However, using the current fanotify-approach, to recognize files later, 
consuming the FAN_CLOSE_WRITE-event they are xxHashed (partially, based 
on size) using the passed file-descriptor, which is very nice, because 
renaming/etc does no harm (resolving a path and opening the fd later 
introduces a race condition).
Thus, with BPF, one might try to trace fs/file.c:__close_fd.
Calculating the hash in kernel-mode would be ideal but reading bytes 
from files is not allowed in BPF-programs.
As far as I can tell, BPF also does not support sending the fd to the 
user-space-process (like fanotify does).
The last acceptable resort would have been to resolve the path (within 
BPF) using the fdtable from files_struct *files, but this is not allowed 
within a BPF-program, because it might produce a page fault (see [1] - 
kernel-patch with bpf_fd2path is available, but not in mainline).
Resoling the path in userspace with the known pid and fd-number using 
/proc/$pid/fd/$fdnum is possible but the process might be gone already.

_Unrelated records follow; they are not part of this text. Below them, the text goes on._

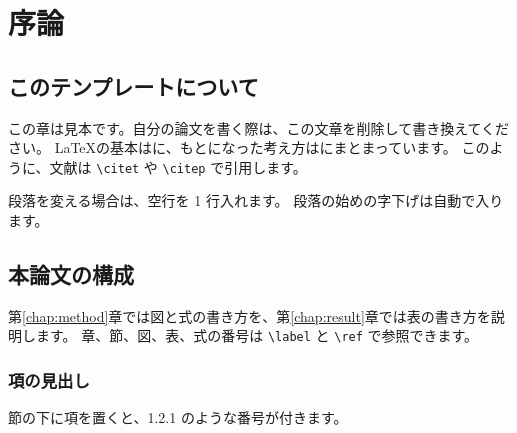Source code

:\chapter{序論}\label{chap:intro}

\section{このテンプレートについて}
この章は見本です。自分の論文を書く際は、この文章を削除して書き換えてください。
\LaTeX{}の基本は\citet{okumura2020}に、もとになった考え方は\citet{lamport1994}にまとまっています。
このように、文献は \verb|\citet| や \verb|\citep| で引用します\citep{lamport1994}。

段落を変える場合は、空行を 1 行入れます。
段落の始めの字下げは自動で入ります。

\section{本論文の構成}
第\ref{chap:method}章では図と式の書き方を、第\ref{chap:result}章では表の書き方を説明します。
章、節、図、表、式の番号は \verb|\label| と \verb|\ref| で参照できます。

\subsection{項の見出し}
節の下に項を置くと、1.2.1 のような番号が付きます。
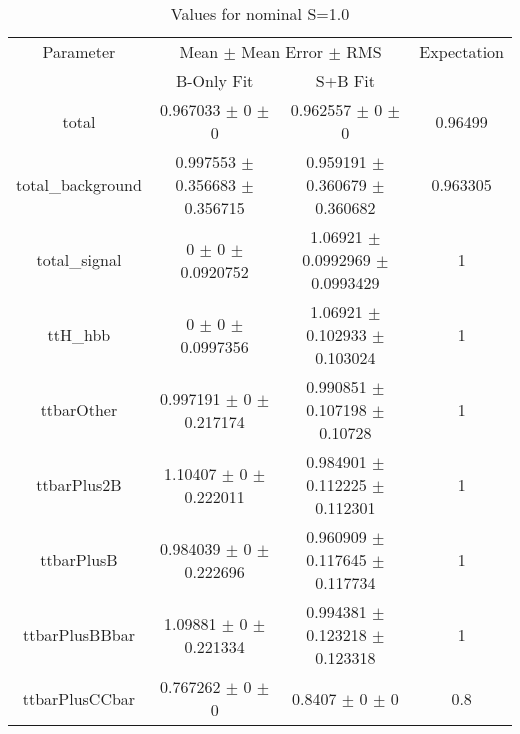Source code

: \begin{table}
\centering
\caption{Values for nominal S=1.0}
\begin{tabular}{cccc}
\toprule
Parameter & \multicolumn{2}{c}{Mean $\pm$ Mean Error $\pm$ RMS} & Expectation\\
 & B-Only Fit & S+B Fit & \\
\midrule
total & \num{0.967033} $\pm$ \num{0} $\pm$ \num{0} & \num{0.962557} $\pm$ \num{0} $\pm$ \num{0} & \num{0.96499}\\
total\_background & \num{0.997553} $\pm$ \num{0.356683} $\pm$ \num{0.356715} & \num{0.959191} $\pm$ \num{0.360679} $\pm$ \num{0.360682} & \num{0.963305}\\
total\_signal & \num{0} $\pm$ \num{0} $\pm$ \num{0.0920752} & \num{1.06921} $\pm$ \num{0.0992969} $\pm$ \num{0.0993429} & \num{1}\\
ttH\_hbb & \num{0} $\pm$ \num{0} $\pm$ \num{0.0997356} & \num{1.06921} $\pm$ \num{0.102933} $\pm$ \num{0.103024} & \num{1}\\
ttbarOther & \num{0.997191} $\pm$ \num{0} $\pm$ \num{0.217174} & \num{0.990851} $\pm$ \num{0.107198} $\pm$ \num{0.10728} & \num{1}\\
ttbarPlus2B & \num{1.10407} $\pm$ \num{0} $\pm$ \num{0.222011} & \num{0.984901} $\pm$ \num{0.112225} $\pm$ \num{0.112301} & \num{1}\\
ttbarPlusB & \num{0.984039} $\pm$ \num{0} $\pm$ \num{0.222696} & \num{0.960909} $\pm$ \num{0.117645} $\pm$ \num{0.117734} & \num{1}\\
ttbarPlusBBbar & \num{1.09881} $\pm$ \num{0} $\pm$ \num{0.221334} & \num{0.994381} $\pm$ \num{0.123218} $\pm$ \num{0.123318} & \num{1}\\
ttbarPlusCCbar & \num{0.767262} $\pm$ \num{0} $\pm$ \num{0} & \num{0.8407} $\pm$ \num{0} $\pm$ \num{0} & \num{0.8}\\
\bottomrule
\end{tabular}
\end{table}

Any further help is appreciated.

Thanks,
Tycho


[1]: https://github.com/iovisor/bcc/issues/2538#issuecomment-541393483


Am 17.08.20 um 19:02 schrieb Amir Goldstein:
> On Mon, Aug 17, 2020 at 7:08 PM Tycho Kirchner <tychokirchner@mail.de> wrote:
>>
>> Dear Amir Goldstein,
>>
> 
> Hi Tycho,
> 
> 
>> Dear Matthew Bobrowski,
>>
>> Dear developers of the kernel filesystem,
>>
>> First of all, thanks for your effort in improving Linux, especially your
>> work regarding fanotify, which I heavily use in one of my projects:
>>
>> https://github.com/tycho-kirchner/shournal
>>
> 
> Nice project!
> 
>> For a more scientfic introduction please take a look at
>> Bashing irreproducibility with shournal
>> https://doi.org/10.1101/2020.08.03.232843
>>
>> I wanted to kindly ask you, whether it is possible for you to add
>> another feature to fanotify, that is reporting only events of a PID or
>> any of its children.
>> This would be very useful, because especially in the world of
>> bioinformatics there is a huge need to automatically and efficiently
>> track file events on the shell, that is, you enter a command on the
>> shell (bash) and then track, which file events were modified by the
>> shell or any of its child-processes.
> 
> I am not sure if fanotify is the right tool for the job.
> fanotify is a *system* monitoring tool and its functionality is very limited.
> If you want to watch what file operations a process and its children are doing,
> you can use more powerful tracing tools like strace, seccomp, and eBPF.
> For starters, did you look at bcc tools, for example:
> https://github.com/iovisor/bcc/blob/master/tools/opensnoop.py
> 
> [...]
> 
>> I imagine e.g. the following syscalls:
>>
>> 1.
>> Use fanotify_mark to restrict the fanotify notification group to a
>> specific PID, optionally marking forked children as well.
>> fanotify_mark(fan_fd, FAN_MARK_ADD | FAN_MARK_PID, FAN_EVENT_ON_CHILD,
>> pid, NULL);
>> // FAN_EVENT_ON_CHILD -> additional meaning: also forked child processes.
>>
> 
> Technically, it is quite easy to filter out events generated by
> processes outside
> pid namespace (which would report pid 0), but I doubt if the use case you
> presented justifies that. Maybe there are other use cases...
> 
>> 2.
>> Use fanotify_mark to remove a PID from the notification group.
>> fanotify_mark(fan_fd, FAN_MARK_REMOVE | FAN_MARK_PID, 0, pid, NULL);
>>
>> 3.
>> When reading from a fan_fd, which is marked for PID's which have all
>> ended or were removed, return e.g. ENOENT.
>>
>>
>> Independent of that it would be also useful, to be able to track
>> applications, which unshare their mount namespace as well (e.g.
>> flatpak). So in case a process, whose mount points are observed,
>> unshares, the new mount id's should also be added to the same fanotify
>> notification group. To preserve backwards compatibility I suggest
>> introducing a new flag FAN_MARK_MOUNT_REC:
>> fanotify_mark(fan_fd, FAN_MARK_ADD | FAN_MARK_MOUNT |
>> FAN_MARK_MOUNT_REC, mask, AT_FDCWD, path);
>>
> 
> The inherited mark concept sounds useful.
> I also thought of a likewise flag for directories.
> The question is if and how you clean all the inherited marks when program
> removes the original mark. It's an API question. Not a trivial one IMO.
> 
> The thing is, with FAN_MARK_FILESYSTEM (v5.1), you can sort of implement
> what you want in userspace with the opposite approach:
> 1. Watch events on filesystem regardless of which mount
> 2. When getting an event with an open fd, resolve the mount
> 3. If you are NOT interested in that mount add a FAN_MARK_IGNORED
>      mask on that mount
> 4. Soon, you will be left with only the events you care about
> 5. When mount is unshared, you will get the events generated on that mount
> 
> But that will only work if the unshared mount is visible in the mount namespace
> of the listener, so it is not a complete solution, but maybe it works for some
> of your use cases.
> 
> Thanks,
> Amir.
>